Toutefois, les cliniciens doivent être attentifs aux cas les plus extrêmes, car ces personnes sont susceptibles de souffrir de complications liées au poids à l'avenir. Des études dans la population générale montrent qu'une augmentation de 5 kg/m2 de l'indice de masse corporelle augmente considérablement le risque de décès. "Il n'y a pas de raison biologique pour croire que l'obésité chez les adultes séropositifs n'entraînera pas le même risque que dans la population générale", a déclaré M. Carr.

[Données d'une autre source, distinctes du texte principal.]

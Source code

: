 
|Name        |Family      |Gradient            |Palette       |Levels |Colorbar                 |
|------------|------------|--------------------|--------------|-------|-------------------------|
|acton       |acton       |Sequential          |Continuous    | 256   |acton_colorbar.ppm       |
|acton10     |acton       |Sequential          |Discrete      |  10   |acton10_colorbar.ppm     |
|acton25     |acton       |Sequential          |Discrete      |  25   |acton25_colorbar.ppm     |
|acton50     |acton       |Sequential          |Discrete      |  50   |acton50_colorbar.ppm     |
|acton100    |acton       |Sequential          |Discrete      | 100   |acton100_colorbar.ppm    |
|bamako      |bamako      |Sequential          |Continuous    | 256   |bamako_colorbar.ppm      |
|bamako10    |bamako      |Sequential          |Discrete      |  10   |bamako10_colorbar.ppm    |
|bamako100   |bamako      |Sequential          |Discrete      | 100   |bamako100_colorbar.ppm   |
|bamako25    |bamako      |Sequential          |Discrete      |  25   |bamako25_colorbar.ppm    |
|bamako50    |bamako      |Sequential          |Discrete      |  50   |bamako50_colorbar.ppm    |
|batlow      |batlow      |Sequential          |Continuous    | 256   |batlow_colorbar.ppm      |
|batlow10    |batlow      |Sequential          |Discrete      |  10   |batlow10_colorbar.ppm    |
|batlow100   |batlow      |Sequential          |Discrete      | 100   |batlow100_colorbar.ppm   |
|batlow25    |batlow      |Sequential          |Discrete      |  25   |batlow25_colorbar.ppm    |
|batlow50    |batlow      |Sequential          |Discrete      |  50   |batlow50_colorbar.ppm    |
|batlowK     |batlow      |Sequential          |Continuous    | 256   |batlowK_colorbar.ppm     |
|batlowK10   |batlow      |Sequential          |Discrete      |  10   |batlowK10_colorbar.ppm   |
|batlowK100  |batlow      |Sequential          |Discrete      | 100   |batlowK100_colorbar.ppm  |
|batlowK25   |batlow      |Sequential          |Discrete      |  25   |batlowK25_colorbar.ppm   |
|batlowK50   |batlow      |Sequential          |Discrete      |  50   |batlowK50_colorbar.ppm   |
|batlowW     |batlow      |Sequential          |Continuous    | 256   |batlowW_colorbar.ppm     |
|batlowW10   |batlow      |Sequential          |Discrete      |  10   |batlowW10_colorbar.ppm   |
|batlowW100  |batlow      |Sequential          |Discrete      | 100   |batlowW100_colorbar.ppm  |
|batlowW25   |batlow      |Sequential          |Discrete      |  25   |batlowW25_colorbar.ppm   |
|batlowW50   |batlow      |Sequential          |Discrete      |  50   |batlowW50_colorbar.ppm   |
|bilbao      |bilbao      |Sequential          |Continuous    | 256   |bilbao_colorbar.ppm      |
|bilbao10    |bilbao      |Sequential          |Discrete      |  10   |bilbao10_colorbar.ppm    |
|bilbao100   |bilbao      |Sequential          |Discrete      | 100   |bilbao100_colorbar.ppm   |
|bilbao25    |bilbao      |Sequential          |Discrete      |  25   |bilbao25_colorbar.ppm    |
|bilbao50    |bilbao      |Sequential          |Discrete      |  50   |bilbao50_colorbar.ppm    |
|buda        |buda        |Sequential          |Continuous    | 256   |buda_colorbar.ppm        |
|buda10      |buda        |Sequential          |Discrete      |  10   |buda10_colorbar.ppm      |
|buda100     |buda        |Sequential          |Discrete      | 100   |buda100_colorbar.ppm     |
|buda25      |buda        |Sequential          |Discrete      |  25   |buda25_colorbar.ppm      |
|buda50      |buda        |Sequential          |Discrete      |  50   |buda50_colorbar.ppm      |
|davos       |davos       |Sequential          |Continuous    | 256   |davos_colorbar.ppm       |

Rappelant aux délégués qu'il a fallu plus de cinq ans pour démontrer que la lipoatrophie pouvait être évitée en évitant les analogues nucléosidiques de thymidine dans des essais randomisés, il a appelé les chercheurs à aider à répondre aux questions sur les causes de la prise de poids en concevant des études qui pourraient mettre en évidence les contributions des différents médicaments. Des comparaisons entre les sexes, les âges et les races sont également nécessaires.

Les études portant sur les personnes changeant leur traitement antirétroviral ou prenant de la PrEP sont plus susceptibles d'identifier les effets des médicaments. Les études menées sur des personnes n'ayant pas été traitées auparavant peuvent montrer des "effets de retour vers la santé" et l'interprétation des changements de poids est compliquée par le fait que les médicaments sont administrés en association.

Au cours de la même session, le Dr Giovanni Guaraldi de l'Université de Modène, en Italie, a déclaré que la distribution et la densité des tissus adipeux sont plus importantes que le gain total de graisses pour déterminer les risques de maladies cardiovasculaires et de troubles métaboliques. Les personnes séropositives qui prennent du poids après être passées à un inhibiteur de l'intégrase ne gagnent pas une quantité disproportionnée de graisse viscérale, liée aux troubles métaboliques. Au contraire, le gain de masse corporelle est dû à la "bonne graisse", a déclaré M. Guaraldi.


Une intervention sur le sommeil

Une intervention sur le sommeil
Photo: Domizia Salusest | www.domiziasalusest.com

De nombreuses personnes séropositives se plaignent de troubles du sommeil. Des cliniciens britanniques ont signalé qu'un questionnaire sur la qualité du sommeil, validé dans d'autres domaines cliniques, semble être fiable, simple et pratique pour évaluer les troubles du sommeil chez les personnes séropositives.

Les patients évalués comme ayant un sommeil perturbé ont reçu des informations sur l'hygiène du sommeil et ont eu la possibilité de changer leurs antirétroviraux si nécessaire. La qualité du sommeil s'est améliorée après ces interventions, en particulier chez les patients qui ont choisi de changer d’antirétroviral ou d’arrêter le dolutégravir.